Everything in the records below should be printed exactly, except the pictures.

%%

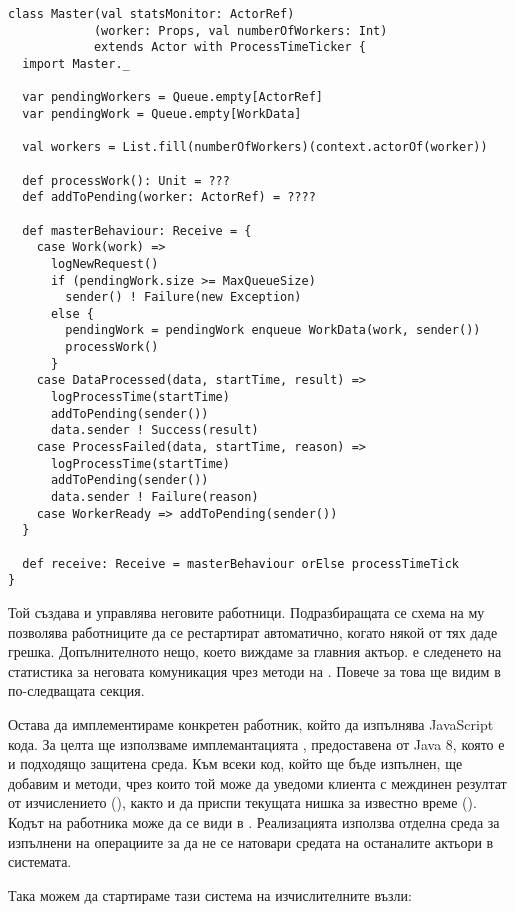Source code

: \begin{lstlisting}
class Master(val statsMonitor: ActorRef)
            (worker: Props, val numberOfWorkers: Int)
            extends Actor with ProcessTimeTicker {
  import Master._
  
  var pendingWorkers = Queue.empty[ActorRef]
  var pendingWork = Queue.empty[WorkData]
  
  val workers = List.fill(numberOfWorkers)(context.actorOf(worker))
  
  def processWork(): Unit = ???
  def addToPending(worker: ActorRef) = ????
  
  def masterBehaviour: Receive = {
    case Work(work) =>
      logNewRequest()
      if (pendingWork.size >= MaxQueueSize)
        sender() ! Failure(new Exception)
      else {
        pendingWork = pendingWork enqueue WorkData(work, sender())
        processWork()
      }
    case DataProcessed(data, startTime, result) =>
      logProcessTime(startTime)
      addToPending(sender())
      data.sender ! Success(result)
    case ProcessFailed(data, startTime, reason) =>
      logProcessTime(startTime)
      addToPending(sender())
      data.sender ! Failure(reason)
    case WorkerReady => addToPending(sender())
  }
  
  def receive: Receive = masterBehaviour orElse processTimeTick
}
\end{lstlisting}

Той създава и управлява неговите работници. Подразбиращата се схема на  му позволява работниците да се рестартират автоматично, когато някой от тях даде грешка. Допълнителното нещо, което виждаме за главния актьор. е следенето на статистика за неговата комуникация чрез методи на . Повече за това ще видим в по-следващата секция.

Остава да имплементираме конкретен работник, който да изпълнява JavaScript кода. За целта ще използваме имплемантацията , предоставена от Java 8, която е и подходящо защитена среда. Към всеки код, който ще бъде изпълнен, ще добавим и методи, чрез които той може да уведоми клиента с междинен резултат от изчислението (), както и да приспи текущата нишка за известно време (). Кодът на работника може да се види в . Реализацията използва отделна среда за изпълнени на операциите за да не се натовари средата на останалите актьори в системата.

Така можем да стартираме тази система на изчислителните възли:

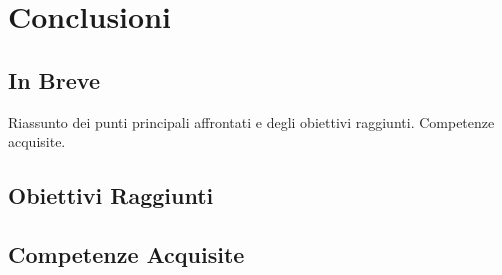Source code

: \chapter{Conclusioni}

\section{In Breve}
Riassunto dei punti principali affrontati e degli obiettivi raggiunti. Competenze acquisite.

\section{Obiettivi Raggiunti}
\section{Competenze Acquisite}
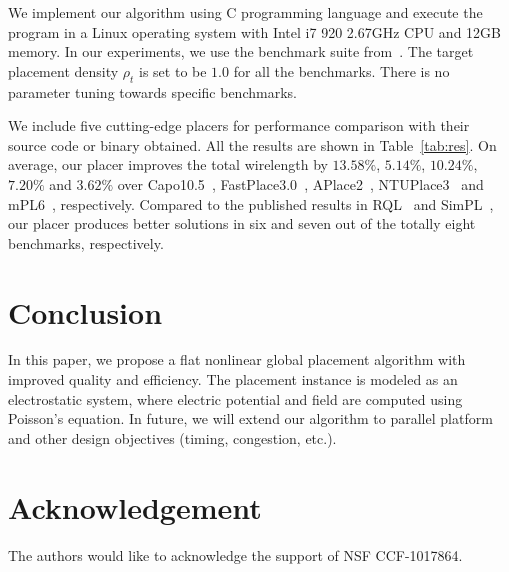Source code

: \documentclass[conference,10pt]{IEEEtran}
\begin{document}
We implement our algorithm 
using C programming language and 
execute the program in a
Linux operating system with Intel i7 920 2.67GHz CPU
and 12GB memory. 
In our experiments, 
we use the benchmark suite from~\cite{ispd05}.
The target placement density $\rho_t$ is set 
to be $1.0$ for all the benchmarks.
There is no parameter tuning towards specific benchmarks.

We include 
five cutting-edge placers for performance comparison 
with their source code or binary obtained. 
All the results are shown in Table~\ref{tab:res}.
On average, our placer improves the total wirelength by
$13.58\%$,
$5.14\%$,
$10.24\%$,
$7.20\%$ and 
$3.62\%$ 
over
Capo10.5~\cite{capo}, 
FastPlace3.0~\cite{fp3},
APlace2~\cite{aplace2},
NTUPlace3~\cite{ntupl3} and 
mPL6~\cite{mpl6}, 
respectively.
Compared to the published results in 
RQL~\cite{rql} and SimPL~\cite{simpl}, 
our placer produces better solutions  
in six and seven out of the totally eight
benchmarks, respectively.
















\section{Conclusion}
\label{sec:conc}
\vspace{-0.05in}

In this paper, 
we propose a flat nonlinear global placement algorithm 
with improved quality and efficiency. 
The placement instance is modeled as an electrostatic system, 
where electric potential and field are computed using Poisson's equation. 
In future, we will extend our algorithm to parallel platform 
and other design objectives (timing, congestion, etc.).



\section{Acknowledgement}
\label{sec:ack}
The authors would like to acknowledge the support of NSF CCF-1017864.




\end{document}
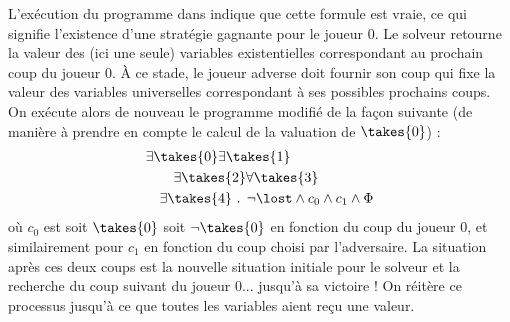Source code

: 
L'exécution du programme dans \touist indique que cette formule est vraie, ce qui signifie l'existence d'une stratégie gagnante pour le joueur $0$. Le solveur retourne la valeur des (ici une seule) variables existentielles correspondant au prochain coup du joueur $0$. À ce stade, le joueur adverse doit fournir son coup qui fixe la valeur des variables universelles correspondant à ses possibles prochains coups. On exécute alors de nouveau le programme modifié de la façon suivante (de manière à prendre en compte le calcul de la valuation de $\takes{0}$) :
\begin{align*}
\begin{split}
&\exists \takes{0}
\exists \takes{1}\\
&\qquad\exists \takes{2}
\forall \takes{3} \\
&\quad\exists \takes{4}\text{ . }\neg \lost \land c_0 \land c_1 \land  \Phi
\end{split}
\end{align*}
où $c_0$ est soit $\takes{0}$ soit $\neg \takes{0}$ en fonction du coup du joueur $0$, et similairement pour $c_1$ en fonction du coup choisi par l'adversaire. La  situation après ces deux coups est la nouvelle situation initiale pour le solveur et la recherche du coup suivant du joueur $0$... jusqu'à sa victoire ! On réitère ce processus jusqu'à ce que toutes les variables aient reçu une valeur. 
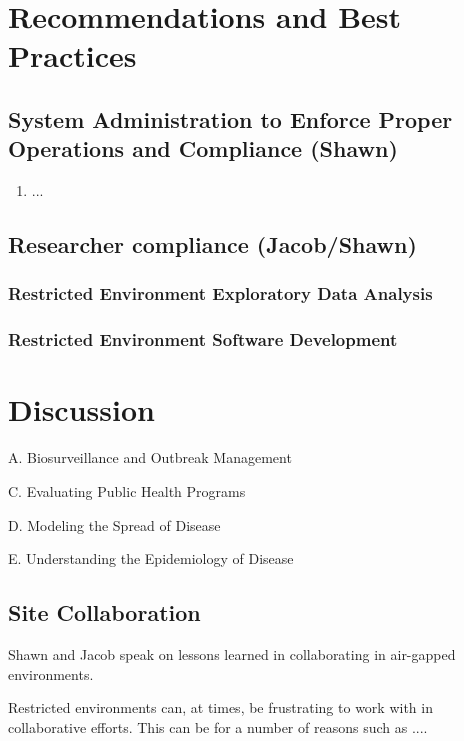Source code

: \documentclass{amia}
\begin{document}
\section*{Recommendations and Best Practices}

\subsection{System Administration to Enforce Proper Operations and Compliance (Shawn)}

        \begin{enumerate}
            \item ...
        \end{enumerate}


\subsection{Researcher compliance (Jacob/Shawn)}
        
\subsubsection{Restricted Environment Exploratory Data Analysis}

\subsubsection{Restricted Environment Software Development }

\section*{Discussion}

A. Biosurveillance and Outbreak Management 

C. Evaluating Public Health Programs 

D. Modeling the Spread of Disease 

E. Understanding the Epidemiology of Disease 

\subsection*{Site Collaboration}

Shawn and Jacob speak on lessons learned in collaborating in air-gapped environments. 

Restricted environments can, at times, be frustrating to work with in collaborative efforts. This can be for a number of reasons such as ....
\end{document}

%%

:: RESPONSE BELOW ::
Source code

: \begin{lstlisting}
class Master(val statsMonitor: ActorRef)
            (worker: Props, val numberOfWorkers: Int)
            extends Actor with ProcessTimeTicker {
  import Master._
  
  var pendingWorkers = Queue.empty[ActorRef]
  var pendingWork = Queue.empty[WorkData]
  
  val workers = List.fill(numberOfWorkers)(context.actorOf(worker))
  
  def processWork(): Unit = ???
  def addToPending(worker: ActorRef) = ????
  
  def masterBehaviour: Receive = {
    case Work(work) =>
      logNewRequest()
      if (pendingWork.size >= MaxQueueSize)
        sender() ! Failure(new Exception)
      else {
        pendingWork = pendingWork enqueue WorkData(work, sender())
        processWork()
      }
    case DataProcessed(data, startTime, result) =>
      logProcessTime(startTime)
      addToPending(sender())
      data.sender ! Success(result)
    case ProcessFailed(data, startTime, reason) =>
      logProcessTime(startTime)
      addToPending(sender())
      data.sender ! Failure(reason)
    case WorkerReady => addToPending(sender())
  }
  
  def receive: Receive = masterBehaviour orElse processTimeTick
}
\end{lstlisting}

Той създава и управлява неговите работници. Подразбиращата се схема на  му позволява работниците да се рестартират автоматично, когато някой от тях даде грешка. Допълнителното нещо, което виждаме за главния актьор. е следенето на статистика за неговата комуникация чрез методи на . Повече за това ще видим в по-следващата секция.

Остава да имплементираме конкретен работник, който да изпълнява JavaScript кода. За целта ще използваме имплемантацията , предоставена от Java 8, която е и подходящо защитена среда. Към всеки код, който ще бъде изпълнен, ще добавим и методи, чрез които той може да уведоми клиента с междинен резултат от изчислението (), както и да приспи текущата нишка за известно време (). Кодът на работника може да се види в . Реализацията използва отделна среда за изпълнени на операциите за да не се натовари средата на останалите актьори в системата.

Така можем да стартираме тази система на изчислителните възли:

Source code

: \chapter{Conclusioni}

\section{In Breve}
Riassunto dei punti principali affrontati e degli obiettivi raggiunti. Competenze acquisite.

\section{Obiettivi Raggiunti}
\section{Competenze Acquisite}
Source code

: \documentclass[conference,10pt]{IEEEtran}
\begin{document}
We implement our algorithm 
using C programming language and 
execute the program in a
Linux operating system with Intel i7 920 2.67GHz CPU
and 12GB memory. 
In our experiments, 
we use the benchmark suite from~\cite{ispd05}.
The target placement density $\rho_t$ is set 
to be $1.0$ for all the benchmarks.
There is no parameter tuning towards specific benchmarks.

We include 
five cutting-edge placers for performance comparison 
with their source code or binary obtained. 
All the results are shown in Table~\ref{tab:res}.
On average, our placer improves the total wirelength by
$13.58\%$,
$5.14\%$,
$10.24\%$,
$7.20\%$ and 
$3.62\%$ 
over
Capo10.5~\cite{capo}, 
FastPlace3.0~\cite{fp3},
APlace2~\cite{aplace2},
NTUPlace3~\cite{ntupl3} and 
mPL6~\cite{mpl6}, 
respectively.
Compared to the published results in 
RQL~\cite{rql} and SimPL~\cite{simpl}, 
our placer produces better solutions  
in six and seven out of the totally eight
benchmarks, respectively.
















\section{Conclusion}
\label{sec:conc}
\vspace{-0.05in}

In this paper, 
we propose a flat nonlinear global placement algorithm 
with improved quality and efficiency. 
The placement instance is modeled as an electrostatic system, 
where electric potential and field are computed using Poisson's equation. 
In future, we will extend our algorithm to parallel platform 
and other design objectives (timing, congestion, etc.).



\section{Acknowledgement}
\label{sec:ack}
The authors would like to acknowledge the support of NSF CCF-1017864.




\end{document}
Source code

: 
L'exécution du programme dans \touist indique que cette formule est vraie, ce qui signifie l'existence d'une stratégie gagnante pour le joueur $0$. Le solveur retourne la valeur des (ici une seule) variables existentielles correspondant au prochain coup du joueur $0$. À ce stade, le joueur adverse doit fournir son coup qui fixe la valeur des variables universelles correspondant à ses possibles prochains coups. On exécute alors de nouveau le programme modifié de la façon suivante (de manière à prendre en compte le calcul de la valuation de $\takes{0}$) :
\begin{align*}
\begin{split}
&\exists \takes{0}
\exists \takes{1}\\
&\qquad\exists \takes{2}
\forall \takes{3} \\
&\quad\exists \takes{4}\text{ . }\neg \lost \land c_0 \land c_1 \land  \Phi
\end{split}
\end{align*}
où $c_0$ est soit $\takes{0}$ soit $\neg \takes{0}$ en fonction du coup du joueur $0$, et similairement pour $c_1$ en fonction du coup choisi par l'adversaire. La  situation après ces deux coups est la nouvelle situation initiale pour le solveur et la recherche du coup suivant du joueur $0$... jusqu'à sa victoire ! On réitère ce processus jusqu'à ce que toutes les variables aient reçu une valeur. 
Source code

: \documentclass{amia}
\begin{document}
\section*{Recommendations and Best Practices}

\subsection{System Administration to Enforce Proper Operations and Compliance (Shawn)}

        \begin{enumerate}
            \item ...
        \end{enumerate}


\subsection{Researcher compliance (Jacob/Shawn)}
        
\subsubsection{Restricted Environment Exploratory Data Analysis}

\subsubsection{Restricted Environment Software Development }

\section*{Discussion}

A. Biosurveillance and Outbreak Management 

C. Evaluating Public Health Programs 

D. Modeling the Spread of Disease 

E. Understanding the Epidemiology of Disease 

\subsection*{Site Collaboration}

Shawn and Jacob speak on lessons learned in collaborating in air-gapped environments. 

Restricted environments can, at times, be frustrating to work with in collaborative efforts. This can be for a number of reasons such as ....
\end{document}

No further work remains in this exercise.